*Exercise*: The lines to copy from the data below are those that hold the string "genetic".

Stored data

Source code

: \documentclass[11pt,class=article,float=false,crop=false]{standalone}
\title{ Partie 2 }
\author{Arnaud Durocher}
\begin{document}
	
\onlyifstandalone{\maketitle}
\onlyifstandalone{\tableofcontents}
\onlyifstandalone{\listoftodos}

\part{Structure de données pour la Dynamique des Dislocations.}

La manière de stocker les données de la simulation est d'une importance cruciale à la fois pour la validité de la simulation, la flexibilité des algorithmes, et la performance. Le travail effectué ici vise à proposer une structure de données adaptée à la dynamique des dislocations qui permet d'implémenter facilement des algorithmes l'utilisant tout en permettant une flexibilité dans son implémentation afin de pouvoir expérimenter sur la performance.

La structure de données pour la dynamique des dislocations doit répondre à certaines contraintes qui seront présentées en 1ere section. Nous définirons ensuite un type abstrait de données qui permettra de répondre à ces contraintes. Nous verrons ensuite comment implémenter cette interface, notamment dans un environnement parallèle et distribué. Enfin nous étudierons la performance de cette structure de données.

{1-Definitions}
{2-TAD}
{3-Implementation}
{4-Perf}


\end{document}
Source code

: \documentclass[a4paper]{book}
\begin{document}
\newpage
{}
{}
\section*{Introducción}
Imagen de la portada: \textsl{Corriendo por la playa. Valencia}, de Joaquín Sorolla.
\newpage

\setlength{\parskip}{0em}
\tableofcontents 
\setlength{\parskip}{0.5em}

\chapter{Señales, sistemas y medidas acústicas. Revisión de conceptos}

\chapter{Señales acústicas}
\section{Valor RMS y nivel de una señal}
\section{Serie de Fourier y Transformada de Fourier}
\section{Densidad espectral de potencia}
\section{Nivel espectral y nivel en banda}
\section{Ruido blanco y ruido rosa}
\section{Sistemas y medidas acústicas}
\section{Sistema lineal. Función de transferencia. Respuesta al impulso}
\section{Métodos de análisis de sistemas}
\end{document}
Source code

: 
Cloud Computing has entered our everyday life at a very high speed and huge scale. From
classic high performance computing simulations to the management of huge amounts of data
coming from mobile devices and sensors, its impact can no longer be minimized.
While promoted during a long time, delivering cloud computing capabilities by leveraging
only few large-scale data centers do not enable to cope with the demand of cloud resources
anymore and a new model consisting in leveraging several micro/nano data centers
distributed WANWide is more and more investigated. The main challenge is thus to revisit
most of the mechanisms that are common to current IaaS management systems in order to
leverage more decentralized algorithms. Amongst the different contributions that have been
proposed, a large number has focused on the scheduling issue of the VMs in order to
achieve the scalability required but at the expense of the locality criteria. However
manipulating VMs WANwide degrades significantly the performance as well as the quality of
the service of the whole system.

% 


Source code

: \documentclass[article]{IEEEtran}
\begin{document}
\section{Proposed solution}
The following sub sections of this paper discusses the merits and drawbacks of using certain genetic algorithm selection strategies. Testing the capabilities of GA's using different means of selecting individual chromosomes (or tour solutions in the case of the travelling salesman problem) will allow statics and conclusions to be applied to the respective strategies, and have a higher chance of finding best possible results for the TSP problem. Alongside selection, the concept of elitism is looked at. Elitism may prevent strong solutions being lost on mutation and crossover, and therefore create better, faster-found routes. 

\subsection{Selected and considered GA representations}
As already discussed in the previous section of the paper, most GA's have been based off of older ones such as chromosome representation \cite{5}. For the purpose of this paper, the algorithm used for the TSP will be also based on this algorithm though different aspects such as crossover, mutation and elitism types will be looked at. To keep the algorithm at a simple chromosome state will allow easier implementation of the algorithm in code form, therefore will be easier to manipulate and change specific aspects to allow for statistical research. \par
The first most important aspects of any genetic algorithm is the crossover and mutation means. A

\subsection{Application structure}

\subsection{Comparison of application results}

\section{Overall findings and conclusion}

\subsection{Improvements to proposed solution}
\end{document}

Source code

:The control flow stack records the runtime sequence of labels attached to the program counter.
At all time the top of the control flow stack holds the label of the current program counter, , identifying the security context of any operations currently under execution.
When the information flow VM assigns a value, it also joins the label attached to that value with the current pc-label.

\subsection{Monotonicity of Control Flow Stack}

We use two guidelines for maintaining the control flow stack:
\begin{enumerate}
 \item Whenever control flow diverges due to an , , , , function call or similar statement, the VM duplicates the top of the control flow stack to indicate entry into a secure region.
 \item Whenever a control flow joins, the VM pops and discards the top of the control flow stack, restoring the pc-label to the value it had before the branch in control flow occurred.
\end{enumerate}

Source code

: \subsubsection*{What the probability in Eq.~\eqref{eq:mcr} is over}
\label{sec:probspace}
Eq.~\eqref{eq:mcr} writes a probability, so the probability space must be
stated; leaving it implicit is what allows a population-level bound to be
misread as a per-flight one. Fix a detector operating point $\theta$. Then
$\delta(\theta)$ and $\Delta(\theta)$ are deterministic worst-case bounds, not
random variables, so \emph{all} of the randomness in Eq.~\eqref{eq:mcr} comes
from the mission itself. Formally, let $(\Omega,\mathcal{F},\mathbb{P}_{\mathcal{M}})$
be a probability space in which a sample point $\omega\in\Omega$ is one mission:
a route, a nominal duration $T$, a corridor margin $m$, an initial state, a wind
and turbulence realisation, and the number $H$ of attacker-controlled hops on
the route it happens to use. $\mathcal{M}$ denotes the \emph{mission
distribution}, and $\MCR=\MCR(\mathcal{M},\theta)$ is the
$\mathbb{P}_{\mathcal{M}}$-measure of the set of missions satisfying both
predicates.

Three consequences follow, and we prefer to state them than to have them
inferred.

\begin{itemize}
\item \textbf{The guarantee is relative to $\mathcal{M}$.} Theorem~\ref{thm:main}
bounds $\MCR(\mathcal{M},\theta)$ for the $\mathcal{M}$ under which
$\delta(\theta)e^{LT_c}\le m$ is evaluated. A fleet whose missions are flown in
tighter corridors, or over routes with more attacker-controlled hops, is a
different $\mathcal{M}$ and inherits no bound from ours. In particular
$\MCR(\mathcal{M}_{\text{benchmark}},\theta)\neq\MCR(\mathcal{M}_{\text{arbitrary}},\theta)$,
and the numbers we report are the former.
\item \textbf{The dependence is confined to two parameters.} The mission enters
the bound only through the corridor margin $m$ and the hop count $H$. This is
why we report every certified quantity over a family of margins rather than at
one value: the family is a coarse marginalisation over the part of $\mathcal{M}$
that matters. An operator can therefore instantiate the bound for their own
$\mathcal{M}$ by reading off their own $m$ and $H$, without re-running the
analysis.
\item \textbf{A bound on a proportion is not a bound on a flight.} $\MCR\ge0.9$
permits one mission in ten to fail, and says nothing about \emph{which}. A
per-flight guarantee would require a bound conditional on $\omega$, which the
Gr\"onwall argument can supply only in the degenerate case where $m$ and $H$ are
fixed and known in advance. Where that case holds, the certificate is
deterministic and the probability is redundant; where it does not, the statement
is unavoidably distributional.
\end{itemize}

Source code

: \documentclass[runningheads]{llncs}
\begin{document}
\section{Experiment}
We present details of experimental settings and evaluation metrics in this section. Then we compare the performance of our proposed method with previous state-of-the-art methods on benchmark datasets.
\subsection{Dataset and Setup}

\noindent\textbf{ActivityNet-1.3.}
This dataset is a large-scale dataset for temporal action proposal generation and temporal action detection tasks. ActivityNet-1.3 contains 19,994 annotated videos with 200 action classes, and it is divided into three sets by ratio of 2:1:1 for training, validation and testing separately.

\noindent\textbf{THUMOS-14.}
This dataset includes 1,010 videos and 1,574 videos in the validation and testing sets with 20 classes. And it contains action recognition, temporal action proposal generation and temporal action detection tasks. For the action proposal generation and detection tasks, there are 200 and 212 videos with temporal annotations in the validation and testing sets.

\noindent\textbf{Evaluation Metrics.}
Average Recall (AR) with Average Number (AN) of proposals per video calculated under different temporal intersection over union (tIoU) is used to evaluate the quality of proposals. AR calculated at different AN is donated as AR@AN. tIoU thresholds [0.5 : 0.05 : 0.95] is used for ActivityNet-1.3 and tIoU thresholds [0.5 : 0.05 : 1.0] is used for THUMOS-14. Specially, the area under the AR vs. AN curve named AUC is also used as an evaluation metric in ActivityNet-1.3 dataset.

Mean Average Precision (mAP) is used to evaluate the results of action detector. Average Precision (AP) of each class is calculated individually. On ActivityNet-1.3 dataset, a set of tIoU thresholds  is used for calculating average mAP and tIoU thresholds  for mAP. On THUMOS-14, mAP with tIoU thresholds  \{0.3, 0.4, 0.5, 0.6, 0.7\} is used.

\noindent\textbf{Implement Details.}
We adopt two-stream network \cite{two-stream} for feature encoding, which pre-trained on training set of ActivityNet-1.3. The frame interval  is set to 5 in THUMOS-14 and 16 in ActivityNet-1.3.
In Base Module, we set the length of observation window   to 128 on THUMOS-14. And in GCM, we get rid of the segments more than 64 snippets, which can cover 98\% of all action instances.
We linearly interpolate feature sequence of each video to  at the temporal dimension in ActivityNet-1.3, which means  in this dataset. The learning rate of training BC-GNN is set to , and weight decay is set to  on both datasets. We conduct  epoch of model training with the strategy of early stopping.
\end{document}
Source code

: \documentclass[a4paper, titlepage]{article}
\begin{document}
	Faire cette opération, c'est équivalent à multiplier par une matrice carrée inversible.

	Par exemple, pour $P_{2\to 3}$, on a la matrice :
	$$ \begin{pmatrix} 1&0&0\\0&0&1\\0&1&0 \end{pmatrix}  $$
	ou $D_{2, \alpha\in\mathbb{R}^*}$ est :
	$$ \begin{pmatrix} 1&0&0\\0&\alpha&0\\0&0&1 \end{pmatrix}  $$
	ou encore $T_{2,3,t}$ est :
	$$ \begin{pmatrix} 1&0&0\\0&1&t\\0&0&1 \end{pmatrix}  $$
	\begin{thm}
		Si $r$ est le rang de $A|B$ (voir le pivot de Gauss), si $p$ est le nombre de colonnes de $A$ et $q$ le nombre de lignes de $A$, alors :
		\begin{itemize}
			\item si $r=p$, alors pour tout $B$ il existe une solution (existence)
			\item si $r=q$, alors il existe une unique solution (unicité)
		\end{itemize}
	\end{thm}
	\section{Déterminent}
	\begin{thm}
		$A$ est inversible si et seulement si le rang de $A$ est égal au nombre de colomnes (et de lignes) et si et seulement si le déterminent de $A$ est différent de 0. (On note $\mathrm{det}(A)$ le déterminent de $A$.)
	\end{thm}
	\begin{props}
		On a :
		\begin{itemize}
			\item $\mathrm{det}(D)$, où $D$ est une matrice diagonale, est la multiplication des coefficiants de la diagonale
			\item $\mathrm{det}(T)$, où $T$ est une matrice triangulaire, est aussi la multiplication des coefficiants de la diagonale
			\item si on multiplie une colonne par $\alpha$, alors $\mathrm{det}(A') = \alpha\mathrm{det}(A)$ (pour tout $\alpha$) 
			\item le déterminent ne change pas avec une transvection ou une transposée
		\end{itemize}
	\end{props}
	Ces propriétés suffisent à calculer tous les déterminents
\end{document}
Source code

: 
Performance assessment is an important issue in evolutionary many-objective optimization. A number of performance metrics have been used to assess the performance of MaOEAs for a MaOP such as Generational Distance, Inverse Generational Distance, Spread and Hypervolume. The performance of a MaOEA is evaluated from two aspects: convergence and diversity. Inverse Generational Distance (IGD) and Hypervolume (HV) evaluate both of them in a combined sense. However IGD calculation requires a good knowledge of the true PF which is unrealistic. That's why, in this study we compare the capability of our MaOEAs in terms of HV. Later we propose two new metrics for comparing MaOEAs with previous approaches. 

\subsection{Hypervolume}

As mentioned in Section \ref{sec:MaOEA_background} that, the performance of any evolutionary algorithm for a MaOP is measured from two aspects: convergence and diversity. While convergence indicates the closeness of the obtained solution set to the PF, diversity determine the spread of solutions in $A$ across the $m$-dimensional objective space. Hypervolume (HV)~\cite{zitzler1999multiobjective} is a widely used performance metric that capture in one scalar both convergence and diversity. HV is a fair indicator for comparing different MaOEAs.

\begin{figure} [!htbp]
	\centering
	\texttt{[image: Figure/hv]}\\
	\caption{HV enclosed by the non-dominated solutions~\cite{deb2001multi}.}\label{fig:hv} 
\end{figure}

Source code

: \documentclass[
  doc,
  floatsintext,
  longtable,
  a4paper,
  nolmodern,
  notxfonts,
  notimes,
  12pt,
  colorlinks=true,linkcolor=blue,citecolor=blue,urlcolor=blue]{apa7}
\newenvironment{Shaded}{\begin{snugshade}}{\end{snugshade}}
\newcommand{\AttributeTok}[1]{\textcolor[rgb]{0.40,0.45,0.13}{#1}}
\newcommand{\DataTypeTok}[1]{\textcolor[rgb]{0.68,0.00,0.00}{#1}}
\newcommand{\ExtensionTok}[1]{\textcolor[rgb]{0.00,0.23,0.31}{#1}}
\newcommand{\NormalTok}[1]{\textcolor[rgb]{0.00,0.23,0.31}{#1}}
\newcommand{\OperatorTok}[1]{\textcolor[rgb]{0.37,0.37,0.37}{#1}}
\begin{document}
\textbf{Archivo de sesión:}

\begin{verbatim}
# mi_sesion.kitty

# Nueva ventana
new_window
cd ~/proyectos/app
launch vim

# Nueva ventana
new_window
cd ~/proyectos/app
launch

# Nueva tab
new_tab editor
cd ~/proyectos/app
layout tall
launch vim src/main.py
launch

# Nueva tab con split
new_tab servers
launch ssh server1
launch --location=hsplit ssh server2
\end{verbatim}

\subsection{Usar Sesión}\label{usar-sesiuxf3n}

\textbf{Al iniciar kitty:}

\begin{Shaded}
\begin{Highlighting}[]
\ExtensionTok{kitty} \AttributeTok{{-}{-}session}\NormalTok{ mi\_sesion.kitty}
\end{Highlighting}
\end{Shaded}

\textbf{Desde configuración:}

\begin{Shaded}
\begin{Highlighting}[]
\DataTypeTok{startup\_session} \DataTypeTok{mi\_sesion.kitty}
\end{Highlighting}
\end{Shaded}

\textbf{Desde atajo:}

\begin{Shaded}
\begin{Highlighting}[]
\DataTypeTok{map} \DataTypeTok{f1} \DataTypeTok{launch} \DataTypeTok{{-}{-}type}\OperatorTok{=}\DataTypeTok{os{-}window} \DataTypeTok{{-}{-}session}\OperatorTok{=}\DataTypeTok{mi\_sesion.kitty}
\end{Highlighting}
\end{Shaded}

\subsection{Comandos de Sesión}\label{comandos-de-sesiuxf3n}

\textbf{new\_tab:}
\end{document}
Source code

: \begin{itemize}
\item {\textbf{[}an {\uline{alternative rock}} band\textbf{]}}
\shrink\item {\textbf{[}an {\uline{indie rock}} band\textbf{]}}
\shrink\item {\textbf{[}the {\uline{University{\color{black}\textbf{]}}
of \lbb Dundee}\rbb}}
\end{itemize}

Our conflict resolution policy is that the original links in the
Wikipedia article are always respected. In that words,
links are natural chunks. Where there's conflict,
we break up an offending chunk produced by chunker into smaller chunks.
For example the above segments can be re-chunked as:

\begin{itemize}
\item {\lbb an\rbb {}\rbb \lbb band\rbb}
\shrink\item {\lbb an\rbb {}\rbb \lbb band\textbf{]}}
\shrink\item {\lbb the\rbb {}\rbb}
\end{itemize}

*Exercise response*:
The following sub sections of this paper discusses the merits and drawbacks of using certain genetic algorithm selection strategies. Testing the capabilities of GA's using different means of selecting individual chromosomes (or tour solutions in the case of the travelling salesman problem) will allow statics and conclusions to be applied to the respective strategies, and have a higher chance of finding best possible results for the TSP problem. Alongside selection, the concept of elitism is looked at. Elitism may prevent strong solutions being lost on mutation and crossover, and therefore create better, faster-found routes. 
The first most important aspects of any genetic algorithm is the crossover and mutation means. A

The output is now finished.